Saved data entries:
=-=-=-=-=

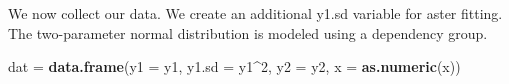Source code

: \documentclass[
  ignorenonframetext,
]{beamer}
\newenvironment{Shaded}{\begin{snugshade}}{\end{snugshade}}
\newcommand{\AttributeTok}[1]{\textcolor[rgb]{0.13,0.29,0.53}{#1}}
\newcommand{\DecValTok}[1]{\textcolor[rgb]{0.00,0.00,0.81}{#1}}
\newcommand{\FunctionTok}[1]{\textcolor[rgb]{0.13,0.29,0.53}{\textbf{#1}}}
\newcommand{\NormalTok}[1]{#1}
\newcommand{\OtherTok}[1]{\textcolor[rgb]{0.56,0.35,0.01}{#1}}
\newcommand{\SpecialCharTok}[1]{\textcolor[rgb]{0.81,0.36,0.00}{\textbf{#1}}}
\begin{document}
\begin{frame}[fragile]{}
\protect\hypertarget{section-59}{}
\vspace{5pt}

We now collect our data. We create an additional y1.sd variable for
aster fitting. The two-parameter normal distribution is modeled using a
dependency group.

\vspace{12pt}
\tiny

\begin{Shaded}
\begin{Highlighting}[]
\NormalTok{dat }\OtherTok{=} \FunctionTok{data.frame}\NormalTok{(}\AttributeTok{y1 =}\NormalTok{ y1, }
                 \AttributeTok{y1.sd =}\NormalTok{ y1}\SpecialCharTok{\^{}}\DecValTok{2}\NormalTok{,}
                 \AttributeTok{y2 =}\NormalTok{ y2, }
                 \AttributeTok{x =} \FunctionTok{as.numeric}\NormalTok{(x))}
\end{Highlighting}
\end{Shaded}
\end{frame}
\end{document}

=-=-=-=-=

=== Task objective ===
May I have exactly the lines from the one containing "aster fitting. The" through the last line of the data, both included?

=== Answer ===
aster fitting. The two-parameter normal distribution is modeled using a
dependency group.

\vspace{12pt}
\tiny

\begin{Shaded}
\begin{Highlighting}[]
\NormalTok{dat }\OtherTok{=} \FunctionTok{data.frame}\NormalTok{(}\AttributeTok{y1 =}\NormalTok{ y1, }
                 \AttributeTok{y1.sd =}\NormalTok{ y1}\SpecialCharTok{\^{}}\DecValTok{2}\NormalTok{,}
                 \AttributeTok{y2 =}\NormalTok{ y2, }
                 \AttributeTok{x =} \FunctionTok{as.numeric}\NormalTok{(x))}
\end{Highlighting}
\end{Shaded}
\end{frame}
\end{document}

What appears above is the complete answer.